US Judge Valerie Caproni said in a written ruling that attorneys for coaches Brian Flores, Steve Wilks and Ray Horton cannot collect additional evidence from the defendants to support their case. Lawyers are asking that the lawsuit be in federal court in Manhattan and not be sent to arbitration.
“Claimants should know if they have entered into any other contracts or agreements that would affect their agreement to arbitrate,” Caproni wrote. The Court can only assume that they are attempting to engage in a collection of inadmissible evidence. »
However, the judge asserted that the coaches’ lawyers may well be able to argue that the proposed arbitrator is impartial – against them – and that the motion to compel arbitration should not be granted. However, they do not need the in futurum investigative measure to do so.

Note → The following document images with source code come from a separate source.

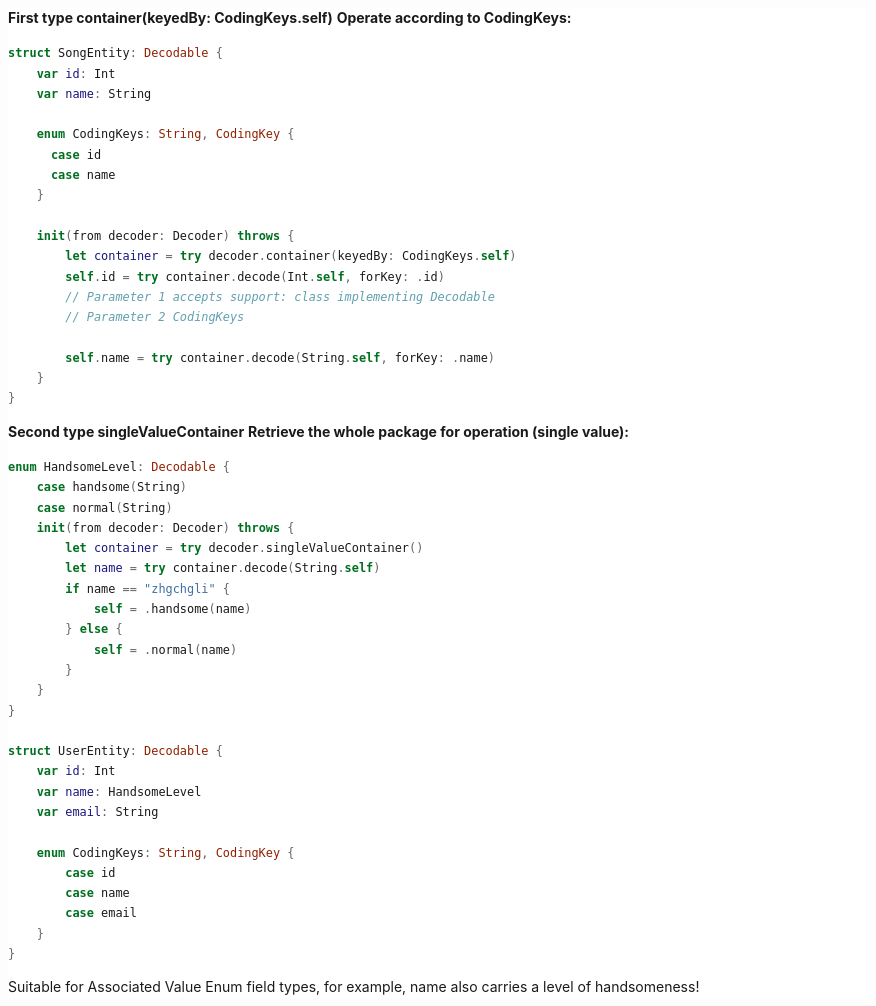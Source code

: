 **First type container(keyedBy: CodingKeys.self)** **Operate according to CodingKeys:**
```swift
struct SongEntity: Decodable {
    var id: Int
    var name: String
    
    enum CodingKeys: String, CodingKey {
      case id
      case name
    }
    
    init(from decoder: Decoder) throws {
        let container = try decoder.container(keyedBy: CodingKeys.self)
        self.id = try container.decode(Int.self, forKey: .id)
        // Parameter 1 accepts support: class implementing Decodable
        // Parameter 2 CodingKeys
        
        self.name = try container.decode(String.self, forKey: .name)
    }
}
```

**Second type singleValueContainer** **Retrieve the whole package for operation (single value):**
```swift
enum HandsomeLevel: Decodable {
    case handsome(String)
    case normal(String)
    init(from decoder: Decoder) throws {
        let container = try decoder.singleValueContainer()
        let name = try container.decode(String.self)
        if name == "zhgchgli" {
            self = .handsome(name)
        } else {
            self = .normal(name)
        }
    }
}

struct UserEntity: Decodable {
    var id: Int
    var name: HandsomeLevel
    var email: String
    
    enum CodingKeys: String, CodingKey {
        case id
        case name
        case email
    }
}
```

Suitable for Associated Value Enum field types, for example, name also carries a level of handsomeness!
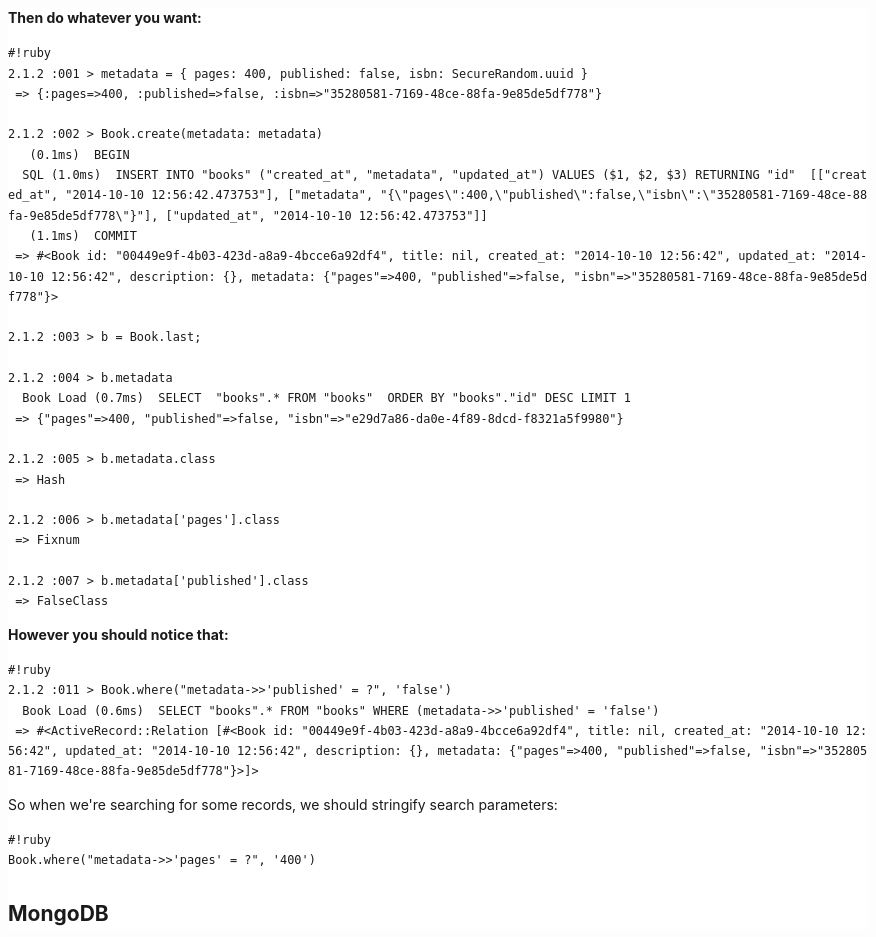 **Then do whatever you want:**

```
#!ruby
2.1.2 :001 > metadata = { pages: 400, published: false, isbn: SecureRandom.uuid }
 => {:pages=>400, :published=>false, :isbn=>"35280581-7169-48ce-88fa-9e85de5df778"}

2.1.2 :002 > Book.create(metadata: metadata)
   (0.1ms)  BEGIN
  SQL (1.0ms)  INSERT INTO "books" ("created_at", "metadata", "updated_at") VALUES ($1, $2, $3) RETURNING "id"  [["created_at", "2014-10-10 12:56:42.473753"], ["metadata", "{\"pages\":400,\"published\":false,\"isbn\":\"35280581-7169-48ce-88fa-9e85de5df778\"}"], ["updated_at", "2014-10-10 12:56:42.473753"]]
   (1.1ms)  COMMIT
 => #<Book id: "00449e9f-4b03-423d-a8a9-4bcce6a92df4", title: nil, created_at: "2014-10-10 12:56:42", updated_at: "2014-10-10 12:56:42", description: {}, metadata: {"pages"=>400, "published"=>false, "isbn"=>"35280581-7169-48ce-88fa-9e85de5df778"}>

2.1.2 :003 > b = Book.last;

2.1.2 :004 > b.metadata
  Book Load (0.7ms)  SELECT  "books".* FROM "books"  ORDER BY "books"."id" DESC LIMIT 1
 => {"pages"=>400, "published"=>false, "isbn"=>"e29d7a86-da0e-4f89-8dcd-f8321a5f9980"}

2.1.2 :005 > b.metadata.class
 => Hash

2.1.2 :006 > b.metadata['pages'].class
 => Fixnum

2.1.2 :007 > b.metadata['published'].class
 => FalseClass
```

**However you should notice that:**

```
#!ruby
2.1.2 :011 > Book.where("metadata->>'published' = ?", 'false')
  Book Load (0.6ms)  SELECT "books".* FROM "books" WHERE (metadata->>'published' = 'false')
 => #<ActiveRecord::Relation [#<Book id: "00449e9f-4b03-423d-a8a9-4bcce6a92df4", title: nil, created_at: "2014-10-10 12:56:42", updated_at: "2014-10-10 12:56:42", description: {}, metadata: {"pages"=>400, "published"=>false, "isbn"=>"35280581-7169-48ce-88fa-9e85de5df778"}>]>
 ```
 
 So when we're searching for some records, we should stringify search parameters: 
 
 ```
#!ruby
 Book.where("metadata->>'pages' = ?", '400')
 ```

## MongoDB
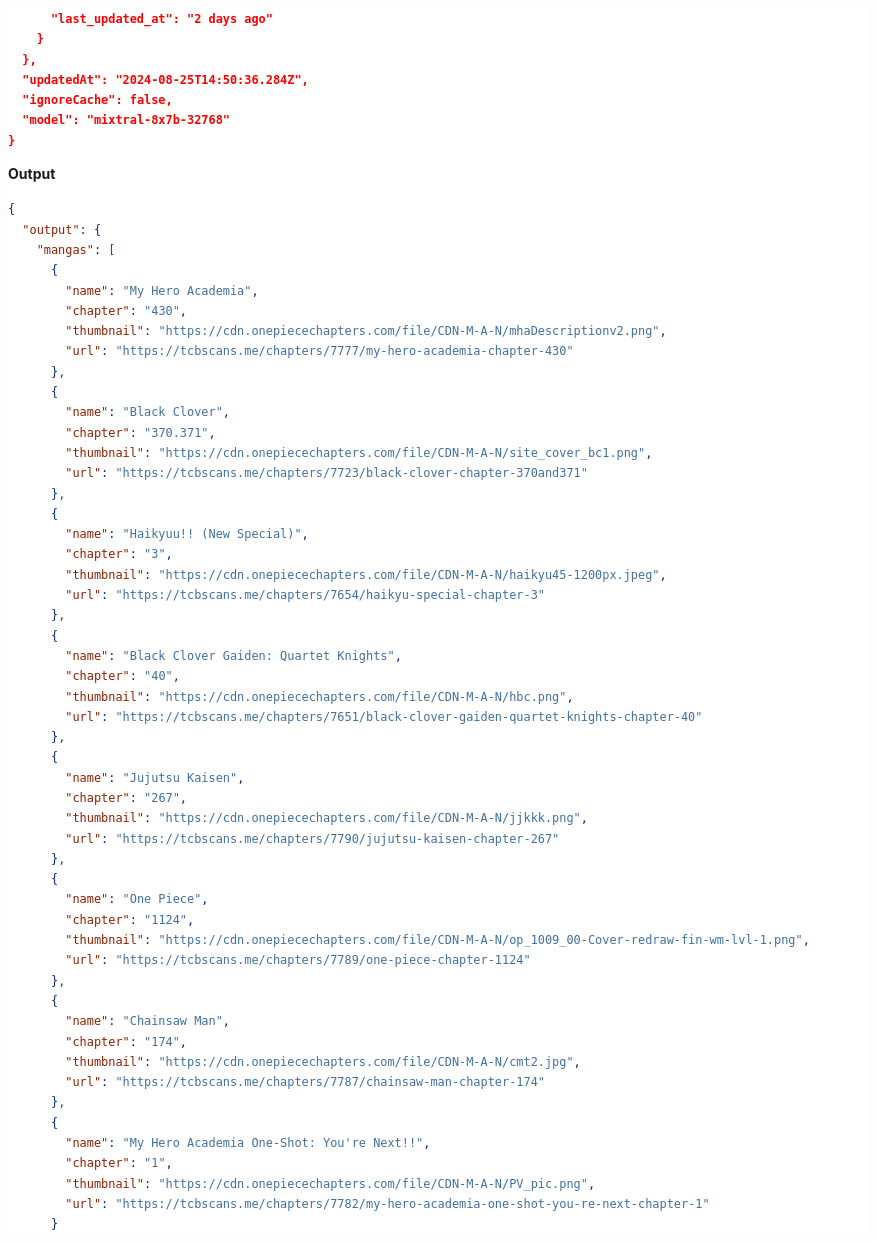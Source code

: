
 ```json
      "last_updated_at": "2 days ago"
    }
  },
  "updatedAt": "2024-08-25T14:50:36.284Z",
  "ignoreCache": false,
  "model": "mixtral-8x7b-32768"
}
```

**Output**

```json
{
  "output": {
    "mangas": [
      {
        "name": "My Hero Academia",
        "chapter": "430",
        "thumbnail": "https://cdn.onepiecechapters.com/file/CDN-M-A-N/mhaDescriptionv2.png",
        "url": "https://tcbscans.me/chapters/7777/my-hero-academia-chapter-430"
      },
      {
        "name": "Black Clover",
        "chapter": "370.371",
        "thumbnail": "https://cdn.onepiecechapters.com/file/CDN-M-A-N/site_cover_bc1.png",
        "url": "https://tcbscans.me/chapters/7723/black-clover-chapter-370and371"
      },
      {
        "name": "Haikyuu!! (New Special)",
        "chapter": "3",
        "thumbnail": "https://cdn.onepiecechapters.com/file/CDN-M-A-N/haikyu45-1200px.jpeg",
        "url": "https://tcbscans.me/chapters/7654/haikyu-special-chapter-3"
      },
      {
        "name": "Black Clover Gaiden: Quartet Knights",
        "chapter": "40",
        "thumbnail": "https://cdn.onepiecechapters.com/file/CDN-M-A-N/hbc.png",
        "url": "https://tcbscans.me/chapters/7651/black-clover-gaiden-quartet-knights-chapter-40"
      },
      {
        "name": "Jujutsu Kaisen",
        "chapter": "267",
        "thumbnail": "https://cdn.onepiecechapters.com/file/CDN-M-A-N/jjkkk.png",
        "url": "https://tcbscans.me/chapters/7790/jujutsu-kaisen-chapter-267"
      },
      {
        "name": "One Piece",
        "chapter": "1124",
        "thumbnail": "https://cdn.onepiecechapters.com/file/CDN-M-A-N/op_1009_00-Cover-redraw-fin-wm-lvl-1.png",
        "url": "https://tcbscans.me/chapters/7789/one-piece-chapter-1124"
      },
      {
        "name": "Chainsaw Man",
        "chapter": "174",
        "thumbnail": "https://cdn.onepiecechapters.com/file/CDN-M-A-N/cmt2.jpg",
        "url": "https://tcbscans.me/chapters/7787/chainsaw-man-chapter-174"
      },
      {
        "name": "My Hero Academia One-Shot: You're Next!!",
        "chapter": "1",
        "thumbnail": "https://cdn.onepiecechapters.com/file/CDN-M-A-N/PV_pic.png",
        "url": "https://tcbscans.me/chapters/7782/my-hero-academia-one-shot-you-re-next-chapter-1"
      }
```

Flores, who was fired in January as head coach of the Miami Dolphins and is now assistant coach of the Pittsburgh Steelers, filed a lawsuit in February, claiming the league was ‘ridden with racism’ even if she condemns him publicly. The other coaches then joined the lawsuit, which seeks interest and class-action status.
The NFL and all six of its teams say the lawsuit is “without merit” and should go to arbitration, where Goodell would be the arbitrator, under terms set out in the NFL’s collective bargaining agreement.
Attorneys Douglas H. Wigdor and John Elefterakis, representing Flores, said in a statement that they are “confident that they will defeat the NFL’s efforts to move this matter to private arbitration and behind closed doors.”
“It is apparent that the NFL is trying to hide behind this process and avoid public scrutiny of the racial discrimination and retaliation allegations we have filed. If they are confident in their defenses, they should let the process unfold in court for the general public to see,” they added.
Lawyers for the NFL and its teams did not immediately respond to messages seeking comment.